A business case for working with trained medical interpreters

An article published by the American College of Pediatrics listed certain types of errors interpreters make:

  • Omission: not interpreting a word or phrase
  • Addition: adding a word or phrase not uttered
  • Substitution: substituting a word or phrase for a different word or phrase
  • Editorialization: providing ones own views as the interpretation of a word or phrase
  • False fluency: using a word or phrase that does not exist in the language or is incorrect and substantially alters the meaning.

In this study, there was an average of 31 errors per interpreting encounter.  18% of the errors had potential clinical consequences overall. However, the percentage of errors with potential clinical consequences varied significantly.

Another study, published in the Annals of emergency Medicine, study noted that the years of experience made no difference. Only training made a difference.
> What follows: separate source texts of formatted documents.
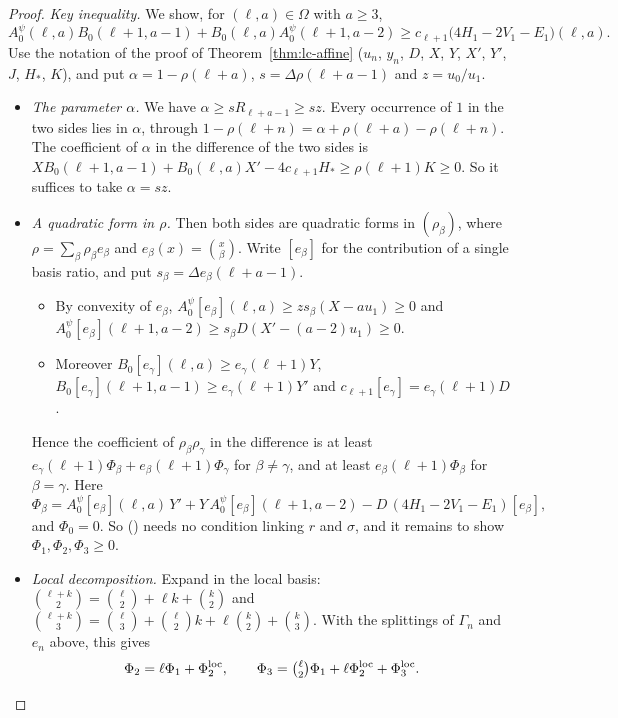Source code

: \documentclass[twoside,10pt]{article}
\numberwithin{equation}{section}
\theoremstyle{slbody}
\theoremstyle{definition}
\theoremstyle{remark}
\renewcommand{\eqref}[1]{\textup{{\normalfont(\oldstylenums{\ref{#1}}}\normalfont)}}
\begin{document}
\begin{proof}
\emph{Key inequality.} We show, for $(\ell,a)\in\Omega$ with $a\geq3$,
\begin{equation}\label{eq:cubic-key}
A^\psi_0(\ell,a)B_0(\ell+1,a-1)+B_0(\ell,a)A^\psi_0(\ell+1,a-2)\geq c_{\ell+1}\bigl(4H_1-2V_1-E_1\bigr)(\ell,a).
\end{equation}
Use the notation of the proof of Theorem~\ref{thm:lc-affine} ($u_n$, $y_n$, $D$, $X$, $Y$, $X'$, $Y'$, $J$, $H_*$, $K$), and put $\alpha=1-\rho(\ell+a)$, $s=\Delta\rho(\ell+a-1)$ and $z=u_0/u_1$.
\begin{itemize}
\item \emph{The parameter $\alpha$.} We have $\alpha\geq sR_{\ell+a-1}\geq sz$. Every occurrence of $1$ in the two sides lies in $\alpha$, through $1-\rho(\ell+n)=\alpha+\rho(\ell+a)-\rho(\ell+n)$. The coefficient of $\alpha$ in the difference of the two sides is $XB_0(\ell+1,a-1)+B_0(\ell,a)X'-4c_{\ell+1}H_*\geq\rho(\ell+1)K\geq0$. So it suffices to take $\alpha=sz$.
\item \emph{A quadratic form in $\rho$.} Then both sides are quadratic forms in $(\rho_\beta)$, where $\rho=\sum_\beta\rho_\beta e_\beta$ and $e_\beta(x)=\binom x\beta$. Write $[e_\beta]$ for the contribution of a single basis ratio, and put $s_\beta=\Delta e_\beta(\ell+a-1)$.
  \begin{itemize}
  \item By convexity of $e_\beta$, $A^\psi_0[e_\beta](\ell,a)\geq zs_\beta(X-au_1)\geq0$ and $A^\psi_0[e_\beta](\ell+1,a-2)\geq s_\beta D(X'-(a-2)u_1)\geq0$.
  \item Moreover $B_0[e_\gamma](\ell,a)\geq e_\gamma(\ell+1)Y$, $B_0[e_\gamma](\ell+1,a-1)\geq e_\gamma(\ell+1)Y'$ and $c_{\ell+1}[e_\gamma]=e_\gamma(\ell+1)D$.
  \end{itemize}
  Hence the coefficient of $\rho_\beta\rho_\gamma$ in the difference is at least $e_\gamma(\ell+1)\Phi_\beta+e_\beta(\ell+1)\Phi_\gamma$ for $\beta\neq\gamma$, and at least $e_\beta(\ell+1)\Phi_\beta$ for $\beta=\gamma$. Here
\[
\Phi_\beta=A^\psi_0[e_\beta](\ell,a)\,Y'+Y\,A^\psi_0[e_\beta](\ell+1,a-2)-D\,(4H_1-2V_1-E_1)[e_\beta],
\]
and $\Phi_0=0$. So \eqref{eq:cubic-key} needs no condition linking $r$ and $\sigma$, and it remains to show $\Phi_1,\Phi_2,\Phi_3\geq0$.
\item \emph{Local decomposition.} Expand in the local basis: $\binom{\ell+k}2=\binom\ell2+\ell k+\binom k2$ and $\binom{\ell+k}3=\binom\ell3+\binom\ell2k+\ell\binom k2+\binom k3$. With the splittings of $\Gamma_n$ and $e_n$ above, this gives
\[
\Phi_2=\ell\Phi_1+\Phi_2^{\mathrm{loc}},\qquad\Phi_3=\tbinom\ell2\Phi_1+\ell\Phi_2^{\mathrm{loc}}+\Phi_3^{\mathrm{loc}}.
\]
\end{itemize}
\end{proof}
\end{document}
  • Ad hoc interpreter: 22%
  • No interpreter: 20%
  • Professional interpreter with 40 to 99 hours of training: 12%
  • Professional interpreter with at least 100 hours of training: 2%. For interpreters with over 100 hours of training, 0% of the false-fluency, substitution or editorialization errors had potential clinical consequences.

Another study by the University of Massachusetts Medical School has found that professional interpreting services at both admission and discharge reduced a patient’s length of stay by 0.75 to 1.45 days. These patients were also less likely to be readmitted within 30 days.

The savings in misdiagnosis, length of stay and readmission rates are significant. In Oregon, the average cost per inpatient day is approximately $2500. Working with an interpreter, from this perspective, is very cost-effective.